Much as it does today, but with more intelligent and extreme forms. By intelligent, I think we'll still see broadcast advertising as it looks now but it will have to recognise the way people will content and advertising. I honestly don't know anyone under the age of 25 who uses the TV set as the predominant form of viewing TV content. It's all laptop, tablet, and even phone. These technologies allow people to filter content - and filter out things they don't find interesting.

At the moment, advertisers (and the media conduits) force advertising on viewers as a price to consume content. I think people will get smarter, work-arounds more sophisticated, and content will be available elsewhere if they prefer. Advertising needs to maintain a high quality threshold (be at least as interesting as the content that surrounds it), or be more embedded and natural within that content itself (requiring better brand storytelling and deeper relationships with non-branded content creators).
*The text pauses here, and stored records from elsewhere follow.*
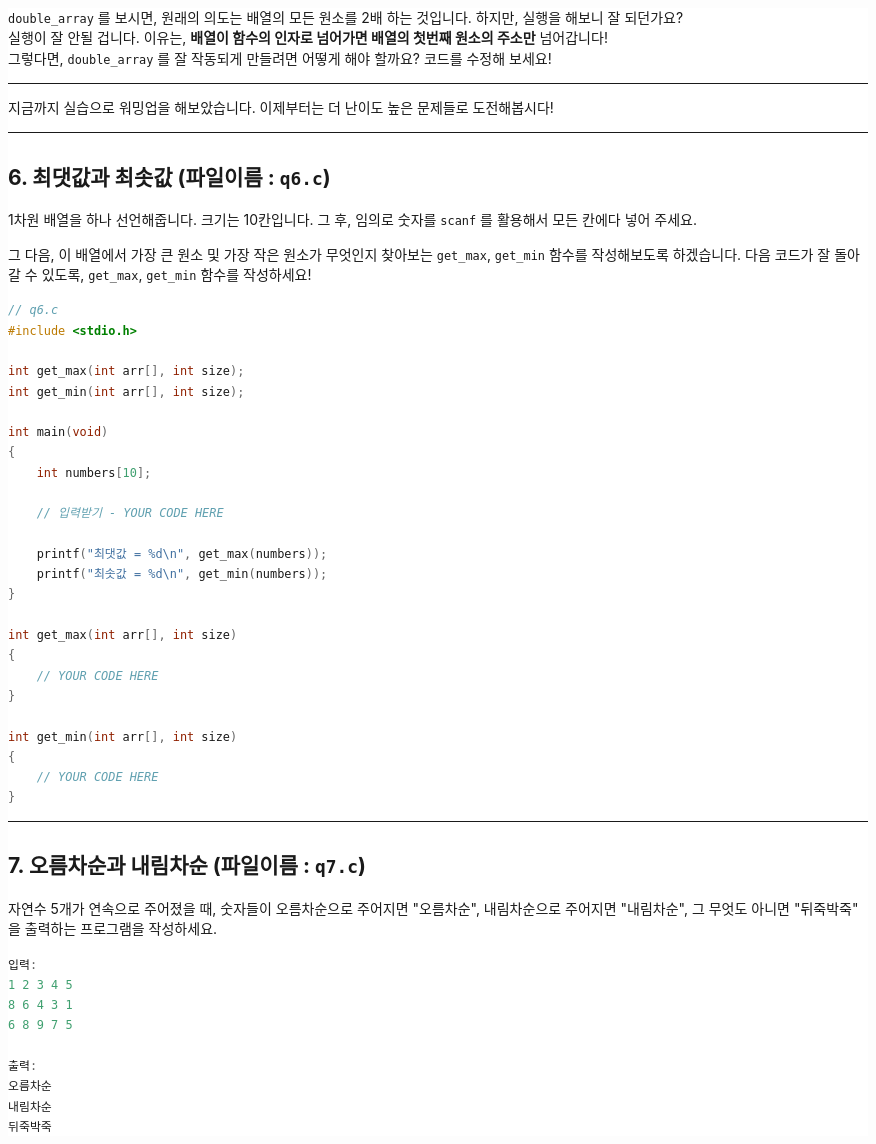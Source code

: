 `double_array` 를 보시면, 원래의 의도는 배열의 모든 원소를 2배 하는 것입니다. 하지만, 실행을 해보니 잘 되던가요?   
실행이 잘 안될 겁니다. 이유는, **배열이 함수의 인자로 넘어가면 배열의 첫번째 원소의 주소만** 넘어갑니다!  
그렇다면, `double_array` 를 잘 작동되게 만들려면 어떻게 해야 할까요? 코드를 수정해 보세요!

---

지금까지 실습으로 워밍업을 해보았습니다. 이제부터는 더 난이도 높은 문제들로 도전해봅시다!

---

## 6. 최댓값과 최솟값 (파일이름 : `q6.c`)

1차원 배열을 하나 선언해줍니다. 크기는 10칸입니다. 그 후, 임의로 숫자를 `scanf` 를 활용해서 모든 칸에다 넣어 주세요.

그 다음, 이 배열에서 가장 큰 원소 및 가장 작은 원소가 무엇인지 찾아보는 `get_max`, `get_min` 함수를 작성해보도록 하겠습니다. 다음 코드가 잘 돌아갈 수 있도록, `get_max`, `get_min` 함수를 작성하세요!

```c
// q6.c
#include <stdio.h>

int get_max(int arr[], int size);
int get_min(int arr[], int size);

int main(void)
{
    int numbers[10];
    
    // 입력받기 - YOUR CODE HERE
    
    printf("최댓값 = %d\n", get_max(numbers));
    printf("최솟값 = %d\n", get_min(numbers));
}

int get_max(int arr[], int size)
{
    // YOUR CODE HERE
}

int get_min(int arr[], int size)
{
    // YOUR CODE HERE
}
```

---

## 7. 오름차순과 내림차순 (파일이름 : `q7.c`)

자연수 5개가 연속으로 주어졌을 때, 숫자들이 오름차순으로 주어지면 "오름차순", 내림차순으로 주어지면 "내림차순", 그 무엇도 아니면 "뒤죽박죽" 을 출력하는 프로그램을 작성하세요.

```c
입력:
1 2 3 4 5
8 6 4 3 1
6 8 9 7 5

출력:
오름차순
내림차순
뒤죽박죽
```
And that's where extreme forms might come in to play. Being able to experience a virtual test drive in your 3D goggles isn't just a more convenient way to test drive your next car, it's a more rewarding, richer form of advertising. Advertising not just with a narrative but with a purpose. Consequently, we may see more advertising-as-a-service, or advertising-as-a-product. 

What will advertising agencies look like in 2020?

Extrapolating current trends, I think we'll see continued polarisation - more consolidation of the global networks which get bigger, more corporatised, and try to move further up the value chain with their clients. On the other hand, more global clients are looking for better local insight. As long as the brand is well handled and having multiple local agencies doesn't cost more, this might create a renaissance for boutique integrated agencies.

Structurally, departments will disappear as clients want to speak to fewer, more skilled, specialised people. Agencies will look more like cooperatives of associated skill-sets. White-labelled (or exclusively contracted) talent networks become business as usual, changing the nature of supplier relationships and client transparency. Agencies will be makers not just creators. They will be able to deliver a wider range of outputs through their talent networks. Agile will be the norm not the exception. Clients will become more embedded in the creative process - perhaps a fully integral part of the agency team - as a fight-back against the threat of in-house client agencies.

Visiting an agency, or working there, might look different as a consequence. More project space, for small cabals of people, that can constantly adapt. The space will be increasingly virtual as global minds replace bricks and mortar networks. The idea of a 'desk' seems laughably 2012. 

What should we be doing now to get ready for this future? 

We should be scrapping departments and forging projects teams. We should be creating agile processes, and building cooperative skill-centric teams in-house. To compensate for less time and greater diversity in our challenges, we should be able to throw more resource, more skills, from a wider range of cultural and technological backgrounds at problems, more quickly. We should be forging partnerships with external but increasingly vital talent, from Hollywood to the City, from Google to Maker Faire's. We should get rid of proprietary ways of working as each client or future advertising challenge will be so different that the process will need to be defined each time, and the team coalesced around that. Creative teams should involve strategists, makers, technologists and even clients, not just a writer and art director. The role of strategy becomes central to identifying opportunity, creating structure and process, and driving momentum. 

Finally done it

Changed the blog name to something a bit more contemporary, and a little less cynical I suppose. There's a thought that if brands (or in my case, a strategist) can stay just slightly ahead of the curve, then  that's probably going to give you genuine and realistic advantage. Being light years ahead is unrealistic. And requires too much thinking.